- DIRECTIONS
Search the listing below for the word "tutti" and copy each line that holds it.

- RECORDS

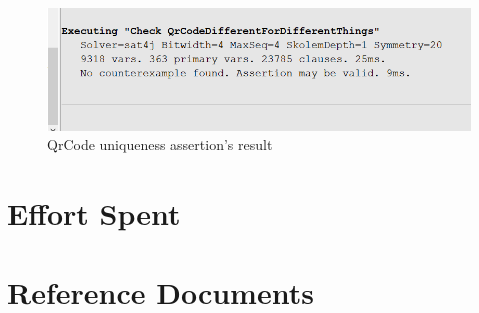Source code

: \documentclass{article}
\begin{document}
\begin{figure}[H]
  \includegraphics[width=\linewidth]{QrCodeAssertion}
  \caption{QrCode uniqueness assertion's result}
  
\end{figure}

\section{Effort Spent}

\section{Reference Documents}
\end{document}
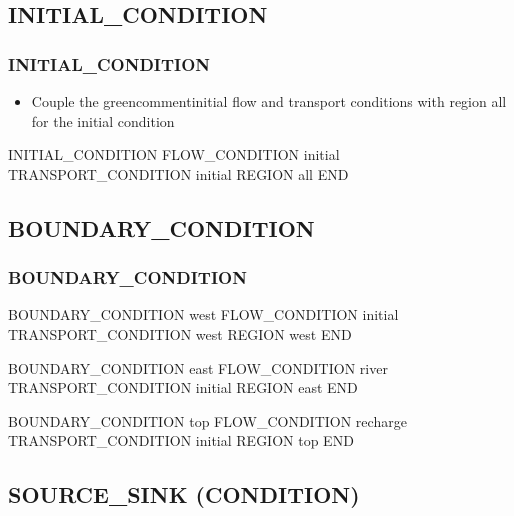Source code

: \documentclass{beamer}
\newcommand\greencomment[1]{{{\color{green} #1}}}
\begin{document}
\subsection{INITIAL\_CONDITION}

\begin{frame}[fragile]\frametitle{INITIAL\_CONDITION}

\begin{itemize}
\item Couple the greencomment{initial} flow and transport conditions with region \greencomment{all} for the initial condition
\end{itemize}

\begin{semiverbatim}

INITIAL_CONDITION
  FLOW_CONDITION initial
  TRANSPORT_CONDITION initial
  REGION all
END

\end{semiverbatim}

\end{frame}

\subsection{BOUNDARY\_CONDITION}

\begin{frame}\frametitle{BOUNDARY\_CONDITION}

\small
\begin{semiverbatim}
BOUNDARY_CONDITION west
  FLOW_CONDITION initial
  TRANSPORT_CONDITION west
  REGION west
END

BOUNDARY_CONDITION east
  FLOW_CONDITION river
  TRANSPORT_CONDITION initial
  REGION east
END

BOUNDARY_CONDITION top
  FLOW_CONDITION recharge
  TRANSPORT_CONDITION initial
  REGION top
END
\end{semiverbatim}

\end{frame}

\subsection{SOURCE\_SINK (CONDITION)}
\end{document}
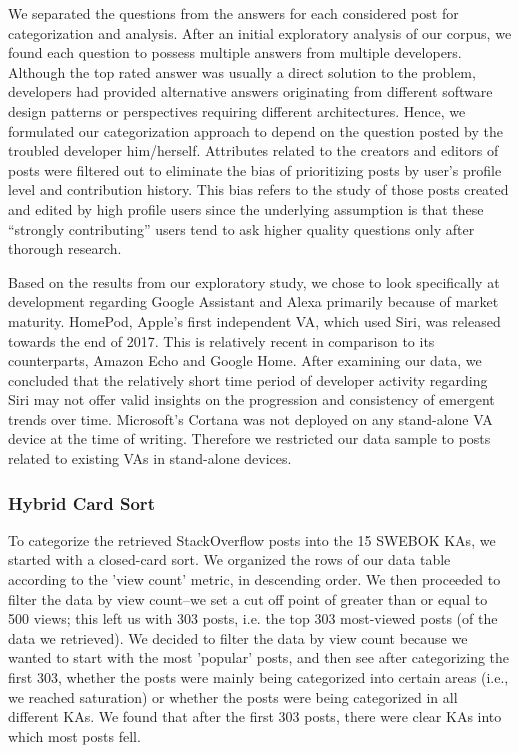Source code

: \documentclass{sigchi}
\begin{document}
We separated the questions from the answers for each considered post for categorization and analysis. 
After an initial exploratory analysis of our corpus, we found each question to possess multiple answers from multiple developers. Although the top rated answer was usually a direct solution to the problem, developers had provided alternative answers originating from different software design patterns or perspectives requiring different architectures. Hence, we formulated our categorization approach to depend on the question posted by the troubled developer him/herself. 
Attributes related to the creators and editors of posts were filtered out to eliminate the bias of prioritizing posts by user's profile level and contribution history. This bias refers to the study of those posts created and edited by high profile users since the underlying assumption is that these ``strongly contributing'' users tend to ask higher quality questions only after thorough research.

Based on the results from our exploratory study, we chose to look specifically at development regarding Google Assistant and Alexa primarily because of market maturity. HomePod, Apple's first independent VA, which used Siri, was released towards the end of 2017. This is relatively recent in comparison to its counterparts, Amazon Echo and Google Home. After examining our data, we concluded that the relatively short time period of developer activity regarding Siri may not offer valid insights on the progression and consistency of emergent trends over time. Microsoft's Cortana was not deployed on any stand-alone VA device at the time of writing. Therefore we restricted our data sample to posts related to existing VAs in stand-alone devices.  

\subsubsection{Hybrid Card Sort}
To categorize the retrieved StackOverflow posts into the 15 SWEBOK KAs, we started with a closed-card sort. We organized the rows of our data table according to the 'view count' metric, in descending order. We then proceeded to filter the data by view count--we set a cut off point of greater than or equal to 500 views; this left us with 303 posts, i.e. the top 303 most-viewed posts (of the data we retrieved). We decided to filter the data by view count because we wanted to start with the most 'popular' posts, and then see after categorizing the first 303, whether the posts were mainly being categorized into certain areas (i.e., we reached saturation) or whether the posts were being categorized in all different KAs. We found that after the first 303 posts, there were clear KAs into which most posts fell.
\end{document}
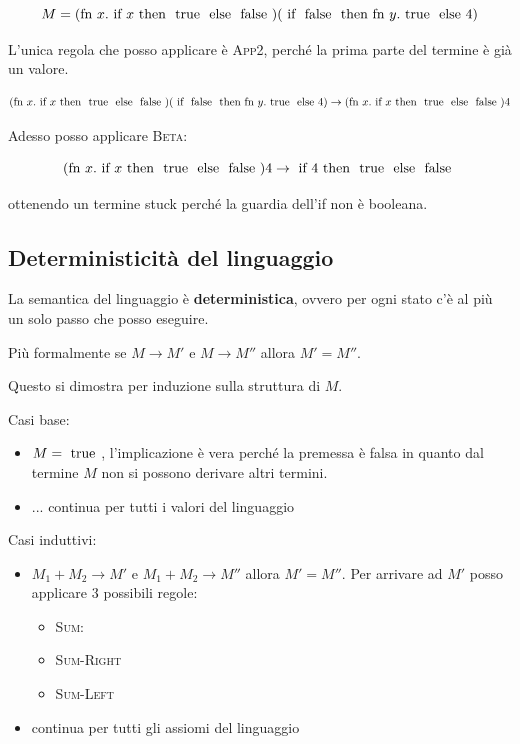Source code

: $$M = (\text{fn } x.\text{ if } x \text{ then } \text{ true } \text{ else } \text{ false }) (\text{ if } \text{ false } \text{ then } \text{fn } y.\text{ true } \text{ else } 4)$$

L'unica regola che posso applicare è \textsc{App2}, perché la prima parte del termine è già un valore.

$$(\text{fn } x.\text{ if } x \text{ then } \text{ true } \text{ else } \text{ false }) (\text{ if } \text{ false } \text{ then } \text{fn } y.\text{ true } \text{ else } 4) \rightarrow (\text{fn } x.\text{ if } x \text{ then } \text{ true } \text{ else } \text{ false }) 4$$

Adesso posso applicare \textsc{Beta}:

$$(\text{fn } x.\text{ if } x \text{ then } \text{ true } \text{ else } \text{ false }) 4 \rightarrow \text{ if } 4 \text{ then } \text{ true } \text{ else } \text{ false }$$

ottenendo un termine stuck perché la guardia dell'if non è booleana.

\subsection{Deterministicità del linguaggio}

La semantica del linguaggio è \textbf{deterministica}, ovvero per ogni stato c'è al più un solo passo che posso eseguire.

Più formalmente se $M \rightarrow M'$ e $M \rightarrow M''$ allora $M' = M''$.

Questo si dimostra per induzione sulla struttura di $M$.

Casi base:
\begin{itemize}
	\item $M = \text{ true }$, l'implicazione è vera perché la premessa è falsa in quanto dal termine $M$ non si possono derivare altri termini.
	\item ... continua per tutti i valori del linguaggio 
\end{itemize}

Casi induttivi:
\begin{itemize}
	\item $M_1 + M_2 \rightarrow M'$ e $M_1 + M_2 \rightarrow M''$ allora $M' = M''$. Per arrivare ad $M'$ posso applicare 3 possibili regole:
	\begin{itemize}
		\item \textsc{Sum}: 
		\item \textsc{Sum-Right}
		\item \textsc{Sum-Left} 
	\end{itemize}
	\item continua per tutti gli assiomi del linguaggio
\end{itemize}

* * *

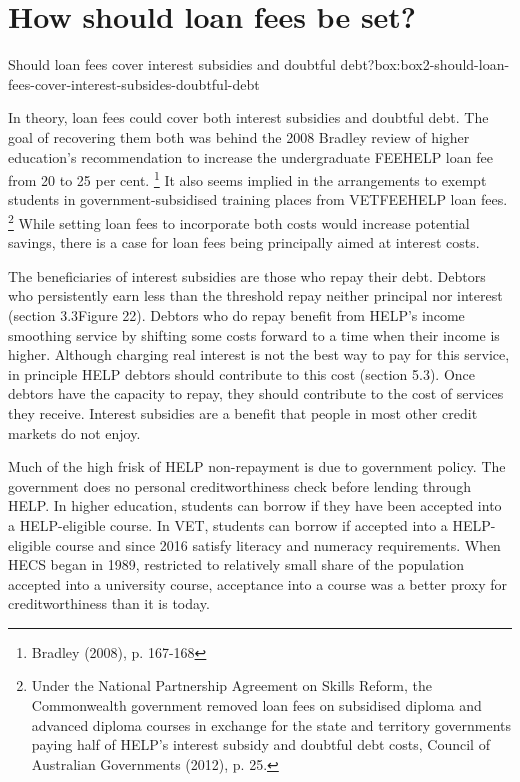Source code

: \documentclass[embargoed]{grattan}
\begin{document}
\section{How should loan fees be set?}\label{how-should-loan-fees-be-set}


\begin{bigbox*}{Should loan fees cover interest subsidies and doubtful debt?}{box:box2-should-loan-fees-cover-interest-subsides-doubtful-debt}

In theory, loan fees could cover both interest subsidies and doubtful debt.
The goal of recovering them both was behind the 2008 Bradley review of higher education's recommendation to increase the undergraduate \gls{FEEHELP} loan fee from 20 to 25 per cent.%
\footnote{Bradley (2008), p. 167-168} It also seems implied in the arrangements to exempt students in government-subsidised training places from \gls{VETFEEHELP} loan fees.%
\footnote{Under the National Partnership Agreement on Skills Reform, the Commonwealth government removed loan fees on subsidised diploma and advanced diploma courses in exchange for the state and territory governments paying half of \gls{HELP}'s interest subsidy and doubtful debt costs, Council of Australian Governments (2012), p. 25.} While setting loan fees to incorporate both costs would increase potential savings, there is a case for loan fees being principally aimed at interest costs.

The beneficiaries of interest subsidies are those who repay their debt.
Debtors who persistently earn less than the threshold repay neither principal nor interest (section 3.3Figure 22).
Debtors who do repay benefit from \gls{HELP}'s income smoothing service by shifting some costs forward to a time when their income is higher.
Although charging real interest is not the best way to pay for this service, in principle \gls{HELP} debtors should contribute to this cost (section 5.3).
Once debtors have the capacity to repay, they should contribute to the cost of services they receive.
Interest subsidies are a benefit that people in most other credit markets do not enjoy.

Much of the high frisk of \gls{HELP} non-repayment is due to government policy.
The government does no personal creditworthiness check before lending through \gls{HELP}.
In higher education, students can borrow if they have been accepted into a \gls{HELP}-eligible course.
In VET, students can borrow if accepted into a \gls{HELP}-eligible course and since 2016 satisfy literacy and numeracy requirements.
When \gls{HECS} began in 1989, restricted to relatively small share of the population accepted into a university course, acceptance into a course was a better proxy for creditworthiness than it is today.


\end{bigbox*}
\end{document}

- RESPONSE BELOW
	\item ... continua per tutti i valori del linguaggio 
	\item continua per tutti gli assiomi del linguaggio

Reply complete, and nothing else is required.